Tree-based models, including decision trees, random forests and gradient boosting machines (GBMs), are known for their effectiveness and widespread use in various machine learning applications. However, they have limitations when it comes to extrapolation, i.e., making predictions or estimates beyond the range of observed data. This limitation becomes particularly critical when forecasting time-series data with a trend. Because these models lack the ability to predict values beyond the observed range during training, their predicted values will deviate from the underlying trend.

Several strategies have been proposed to address this challenge, with one of the most frequently used techniques being differentiation. This process involves calculating the differences between successive observations in the time series. Rather than modeling the absolute values, the focus shifts to modeling the relative change ratios. After estimating the predictions, the transformation can be reversed to recover the values in their initial scale.

The skforecast library, version 0.10.0 or higher, introduces a novel differentiation parameter within its forecaster classes to indicate that a differentiation process must be applied before training the model. This is achieved by making internal use of a new transformer named skforecast.preprocessing.TimeSeriesDifferentiator. It should be noted that the differentiation process has been fully automated and its effects are reversed during the prediction phase, ensuring that the forecast values are in the same scale as the original time series data.

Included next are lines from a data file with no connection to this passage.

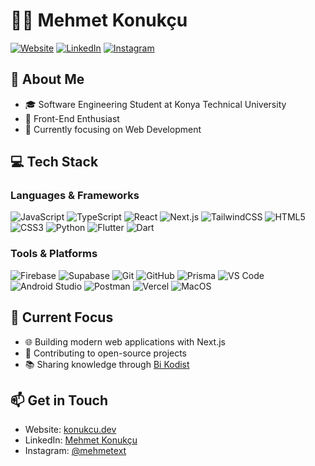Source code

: # 👨‍💻 Mehmet Konukçu

[![Website](https://img.shields.io/badge/Website-konukcu.dev-blue)](https://konukcu.dev)
[![LinkedIn](https://img.shields.io/badge/LinkedIn-Mehmet%20Konuk%C3%A7u-blue)](https://linkedin.com/in/mehmetkonukcu)
[![Instagram](https://img.shields.io/badge/Instagram-mehmetext-purple)](https://instagram.com/mehmetext)

## 🚀 About Me
- 🎓 Software Engineering Student at Konya Technical University
- 📱 Front-End Enthusiast
- 🌱 Currently focusing on Web Development

## 💻 Tech Stack
### Languages & Frameworks
![JavaScript](https://img.shields.io/badge/JavaScript-F7DF1E?style=flat&logo=javascript&logoColor=black)
![TypeScript](https://img.shields.io/badge/TypeScript-007ACC?style=flat&logo=typescript&logoColor=white)
![React](https://img.shields.io/badge/React-20232A?style=flat&logo=react&logoColor=61DAFB)
![Next.js](https://img.shields.io/badge/Next.js-000000?style=flat&logo=next.js&logoColor=white)
![TailwindCSS](https://img.shields.io/badge/Tailwind_CSS-38B2AC?style=flat&logo=tailwind-css&logoColor=white)
![HTML5](https://img.shields.io/badge/HTML5-E34F26?style=flat&logo=html5&logoColor=white)
![CSS3](https://img.shields.io/badge/CSS3-1572B6?style=flat&logo=css3&logoColor=white)
![Python](https://img.shields.io/badge/Python-3776AB?style=flat&logo=python&logoColor=white)
![Flutter](https://img.shields.io/badge/Flutter-02569B?style=flat&logo=flutter&logoColor=white)
![Dart](https://img.shields.io/badge/Dart-0175C2?style=flat&logo=dart&logoColor=white)

### Tools & Platforms
![Firebase](https://img.shields.io/badge/Firebase-FFCA28?style=flat&logo=firebase&logoColor=black)
![Supabase](https://img.shields.io/badge/Supabase-3ECF8E?style=flat&logo=supabase&logoColor=white)
![Git](https://img.shields.io/badge/Git-F05032?style=flat&logo=git&logoColor=white)
![GitHub](https://img.shields.io/badge/GitHub-181717?style=flat&logo=github&logoColor=white)
![Prisma](https://img.shields.io/badge/Prisma-2D3748?style=flat&logo=prisma&logoColor=white)
![VS Code](https://img.shields.io/badge/VS_Code-007ACC?style=flat&logo=vs-code&logoColor=white)
![Android Studio](https://img.shields.io/badge/Android_Studio-3DDC84?style=flat&logo=android-studio&logoColor=white)
![Postman](https://img.shields.io/badge/Postman-FF6C37?style=flat&logo=postman&logoColor=white)
![Vercel](https://img.shields.io/badge/Vercel-000000?style=flat&logo=vercel&logoColor=white)
![MacOS](https://img.shields.io/badge/MacOS-000000?style=flat&logo=apple&logoColor=white)

## 🎯 Current Focus
- 🌐 Building modern web applications with Next.js
- 🚀 Contributing to open-source projects
- 📚 Sharing knowledge through [Bi Kodist](https://instagram.com/bikodist)

## 📫 Get in Touch
- Website: [konukcu.dev](https://konukcu.dev)
- LinkedIn: [Mehmet Konukçu](https://linkedin.com/in/mehmetkonukcu)
- Instagram: [@mehmetext](https://instagram.com/mehmetext)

This document shows how differentiation can be used to model time series with a positive trend using tree-based models (random forest and a gradient boosting xgboost).

Libraries

# Data manipulation
# ==============================================================================
import numpy as np
import pandas as pd

# Plots
# ==============================================================================
import matplotlib.pyplot as plt
plt.style.use('seaborn-v0_8-darkgrid')

# Modelling and Forecasting
# ==============================================================================
import skforecast
import sklearn
import xgboost
from xgboost import XGBRegressor
from lightgbm import LGBMRegressor
from sklearn.ensemble import RandomForestRegressor
from skforecast.recursive import ForecasterRecursive
from skforecast.model_selection import TimeSeriesFold
from skforecast.model_selection import backtesting_forecaster
from skforecast.preprocessing import TimeSeriesDifferentiator
from sklearn.metrics import mean_absolute_error

# Warnings configuration
# ==============================================================================
import warnings

color = '\033[1m\033[38;5;208m' 
print(f"{color}Version skforecast: {skforecast.__version__}")
print(f"{color}Version scikit-learn: {sklearn.__version__}")
print(f"{color}Version xgboost: {xgboost.__version__}")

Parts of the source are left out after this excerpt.